Emergency grants: Helping animals during the global pandemic.

Animals Australia

Animals International team

Last updated 27 July 2020

The silent victims of COVID-19: The Australian-led effort to fund critical support for animals suffering the effects of the pandemic 

As communities and governments around the world pull out all the stops to help people through the days and months ahead, there is another group that is also deeply impacted by the fallout of COVID-19 — animals.

Melbourne, Australia: Concerned by the alarming rate in which COVID-19 is continuing to impact the world’s animals, Australian animal protection organisation, Animals Australia, has established an emergency grants program to provide critical support where it’s needed most.

The Global Emergency Grants program has so far provided grants to 35 animal protection groups in Australia, Indonesia, India, Palestine, Uruguay, Colombia, Lebanon, the Philippines, Thailand and Egypt.

“As we saw borders closing rapidly and international travel grind to a halt, it was immediately clear to us that the situation for animals would deteriorate rapidly, especially for captive and working animals whose care and upkeep is dependent on tourist income,” Animals Australia spokesperson Louise Bonomi said.

“Now, months into the global pandemic we are still hearing from our colleagues around the world that the situation is dire, with many animals abandoned on the streets, and others used for tourism now rendered ‘worthless’, as the global industry comes to a standstill.

“In reality, this is far from over for many tourism reliant countries such as Indonesia, Thailand and India; where the efforts of local groups and advocates are needed now more than ever,” Ms Bonomi said.

The Australian-led effort is fuelling the important, life-saving work of international colleagues, including:

  • Establishing an emergency fund for animal rescue groups in Australia affected by COVID-19.
  • Help for working donkeys, horses, camels and bulls in Indonesia, Egypt, India and North Africa, to ensure that local projects had access to funding to continue to care for them at a time when their owners may be without income, or their usual fundraising programs were disrupted.
  • Providing the hundreds of elephants within riding camps in Thailand with food short term and supporting the work of a local NGO to provide positive education programs encouraging more ethical ‘hands off’ models of tourism longer term.
  • Helping feed the millions of street animals who rely solely on the kindness of strangers for their meals, and treatment and rescue when sick in Lebanon, Indonesia, Palestine, India, the Philippines, Colombia and Uruguay.
  • Assisting our vet team on the ground in Indonesia to provide free vet clinics for street animals, aid local feeding programs for animals in need; and feeding and treating working horses whose owners can no longer care for them.

“While lockdowns are beginning to ease in some parts of the world, there is a critical need to provide ongoing support for street and working animals,” Ms Bonomi said.

“And this need goes far beyond feeding hungry animals.

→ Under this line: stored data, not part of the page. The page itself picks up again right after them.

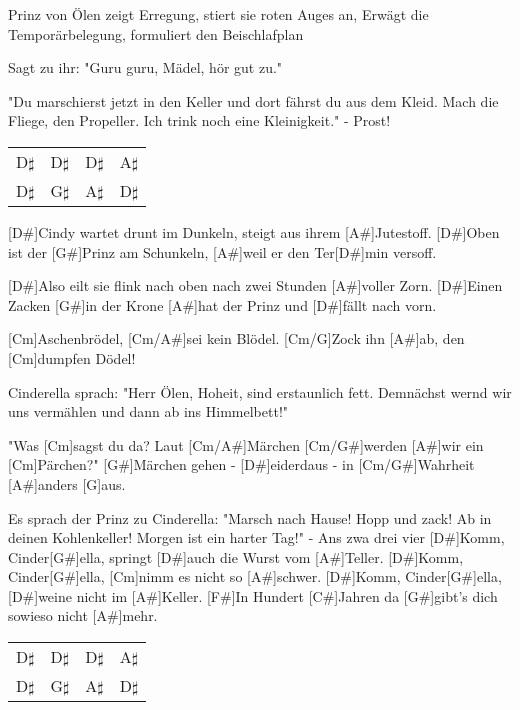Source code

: \begin{guitar}
	Prinz von Ölen zeigt Erregung, stiert sie roten Auges an,
	Erwägt die Temporärbelegung, formuliert den Beischlafplan
	
	Sagt zu ihr: "Guru guru, Mädel, hör gut zu."
	
	"Du marschierst jetzt in den Keller und dort fährst du aus dem Kleid.
	Mach die Fliege, den Propeller. Ich trink noch eine Kleinigkeit."
	\hfill- Prost!\vspace{-0.3em}
	 
	
	 {\footnotesize\begin{tabular}{l|l|l|l}
			D$\sharp$ & D$\sharp$ & D$\sharp$ & A$\sharp$ \\
			D$\sharp$ & G$\sharp$ & A$\sharp$ & D$\sharp$ 
	\end{tabular}}
	
	[D#]Cindy wartet drunt im Dunkeln, steigt aus ihrem [A#]Jutestoff.
	[D#]Oben ist der [G#]Prinz am Schunkeln, [A#]weil er den Ter[D#]min versoff.
	
	[D#]Also eilt sie flink nach oben nach zwei Stunden [A#]voller Zorn.
	[D#]Einen Zacken [G#]in der Krone [A#]hat der Prinz und [D#]fällt nach vorn.
	
	[Cm]Aschenbrödel, [Cm/A#]sei kein Blödel. [Cm/G]Zock ihn [A#]ab, den [Cm]dumpfen Dödel!
	
	Cinderella sprach: "Herr Ölen, Hoheit, sind erstaunlich fett.
	Demnächst wernd wir uns vermählen und dann ab ins Himmelbett!"
	
	"Was [Cm]sagst du da? Laut [Cm/A#]Märchen [Cm/G#]werden [A#]wir ein [Cm]Pärchen?"
	[G#]Märchen gehen - [D#]eiderdaus - in [Cm/G#]Wahrheit [A#]anders [G]aus.
	
	Es sprach der Prinz zu Cinderella: "Marsch nach Hause! Hopp und zack!
	Ab in deinen Kohlenkeller! Morgen ist ein harter Tag!"
	\hfill- Ans zwa drei vier\vspace{-0.3em}
	[D#]Komm, Cinder[G#]ella, springt [D#]auch die Wurst vom [A#]Teller.
	[D#]Komm, Cinder[G#]ella, [Cm]nimm es nicht so [A#]schwer.
	[D#]Komm, Cinder[G#]ella, [D#]weine nicht im [A#]Keller.
	[F#]In Hundert [C#]Jahren da [G#]gibt's dich sowieso nicht [A#]mehr.
	
	 {\footnotesize\begin{tabular}{l|l|l|l}
			D$\sharp$ & D$\sharp$ & D$\sharp$ & A$\sharp$ \\
			D$\sharp$ & G$\sharp$ & A$\sharp$ & D$\sharp$ 
	\end{tabular}}
\end{guitar}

Grants have also been used by some groups to implement spay and neutering programs and during the recent heatwave in India to help provide animal watering stations through the city in Delhi and Japiur.”

Animals Australia said COVID-19 has not only made caring for animals harder logistically but for many groups that operate in difficult circumstances in the best of times, it’s made fundraising for their front-line efforts near impossible.

“Animals Australia is proud to support the tireless efforts of advocates around the world who are ensuring that animals aren’t forgotten during this global pandemic,” Ms Bonomi said.